┏━━

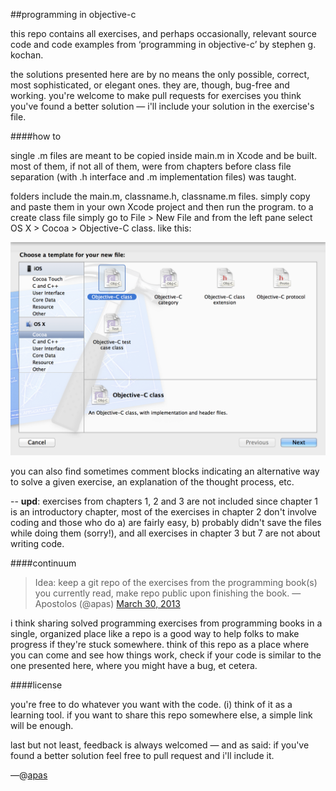##programming in objective-c

this repo contains all exercises, and perhaps occasionally, relevant source code and code examples from ‘programming in objective-c’ by stephen g. kochan. 

the solutions presented here are by no means the only possible, correct, most sophisticated, or elegant ones. they are, though, bug-free and working. you're welcome to make pull requests for exercises you think you've found a better solution — i'll include your solution in the exercise's file.

####how to

single .m files are meant to be copied inside main.m in Xcode and be built. most of them, if not all of them, were from chapters before class file separation (with .h interface and .m implementation files) was taught. 

folders include the main.m, classname.h, classname.m files. simply copy and paste them in your own Xcode project and then run the program. to a create class file simply go to File > New File and from the left pane select OS X > Cocoa > Objective-C class. like this:

<img src="/xcode.png" title="Xcode Class">

you can also find sometimes comment blocks indicating an alternative way to solve a given exercise, an explanation of the thought process, etc.

-- **upd**: exercises from chapters 1, 2 and 3 are not included since chapter 1 is an introductory chapter, most of the exercises in chapter 2 don't involve coding and those who do a) are fairly easy, b) probably didn't save the files while doing them (sorry!), and all exercises in chapter 3 but 7 are not about writing code.

####continuum

> Idea: keep a git repo of the exercises from the programming book(s) you currently read, make repo public upon finishing the book. —Apostolos (@apas) <a href="https://twitter.com/apas/status/318036131675504640">March 30, 2013</a>

i think sharing solved programming exercises from programming books in a single, organized place like a repo is a good way to help folks to make progress if they're stuck somewhere. think of this repo as a place where you can come and see how things work, check if your code is similar to the one presented here, where you might have a bug, et cetera. 

####license

you're free to do whatever you want with the code. (i) think of it as a learning tool. if you want to share this repo somewhere else, a simple link will be enough.

last but not least, feedback is always welcomed — and as said: if you've found a better solution feel free to pull request and i'll include it.

—@[apas](http://twitter.com/apas)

┗━━

* [YOUR GOAL]: The task calls for every record to be transcribed exactly, with no images included.

* [SOLUTION BELOW]:
##programming in objective-c

this repo contains all exercises, and perhaps occasionally, relevant source code and code examples from ‘programming in objective-c’ by stephen g. kochan. 

the solutions presented here are by no means the only possible, correct, most sophisticated, or elegant ones. they are, though, bug-free and working. you're welcome to make pull requests for exercises you think you've found a better solution — i'll include your solution in the exercise's file.

####how to

single .m files are meant to be copied inside main.m in Xcode and be built. most of them, if not all of them, were from chapters before class file separation (with .h interface and .m implementation files) was taught. 

folders include the main.m, classname.h, classname.m files. simply copy and paste them in your own Xcode project and then run the program. to a create class file simply go to File > New File and from the left pane select OS X > Cocoa > Objective-C class. like this:

<img src="/xcode.png" title="Xcode Class">

you can also find sometimes comment blocks indicating an alternative way to solve a given exercise, an explanation of the thought process, etc.

-- **upd**: exercises from chapters 1, 2 and 3 are not included since chapter 1 is an introductory chapter, most of the exercises in chapter 2 don't involve coding and those who do a) are fairly easy, b) probably didn't save the files while doing them (sorry!), and all exercises in chapter 3 but 7 are not about writing code.

####continuum

> Idea: keep a git repo of the exercises from the programming book(s) you currently read, make repo public upon finishing the book. —Apostolos (@apas) <a href="https://twitter.com/apas/status/318036131675504640">March 30, 2013</a>

i think sharing solved programming exercises from programming books in a single, organized place like a repo is a good way to help folks to make progress if they're stuck somewhere. think of this repo as a place where you can come and see how things work, check if your code is similar to the one presented here, where you might have a bug, et cetera. 

####license

you're free to do whatever you want with the code. (i) think of it as a learning tool. if you want to share this repo somewhere else, a simple link will be enough.

last but not least, feedback is always welcomed — and as said: if you've found a better solution feel free to pull request and i'll include it.

—@[apas](http://twitter.com/apas)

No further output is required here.